## WHAT THE EXERCISE ASKS
Go through the listing below and count the lines with "HTML" in them. Only the count is needed.

## RECORDS SHOWN
<<<<
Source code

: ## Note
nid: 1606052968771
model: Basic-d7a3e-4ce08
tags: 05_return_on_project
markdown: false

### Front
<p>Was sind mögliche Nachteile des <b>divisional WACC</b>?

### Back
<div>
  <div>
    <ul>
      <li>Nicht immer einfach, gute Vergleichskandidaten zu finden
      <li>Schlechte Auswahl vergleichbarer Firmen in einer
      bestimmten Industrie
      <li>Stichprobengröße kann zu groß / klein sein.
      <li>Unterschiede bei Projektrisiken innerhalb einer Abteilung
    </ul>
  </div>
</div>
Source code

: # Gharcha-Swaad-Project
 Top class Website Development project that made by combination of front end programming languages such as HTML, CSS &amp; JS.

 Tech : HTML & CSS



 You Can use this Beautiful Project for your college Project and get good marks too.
>>>>
## EXERCISE SOLUTION
2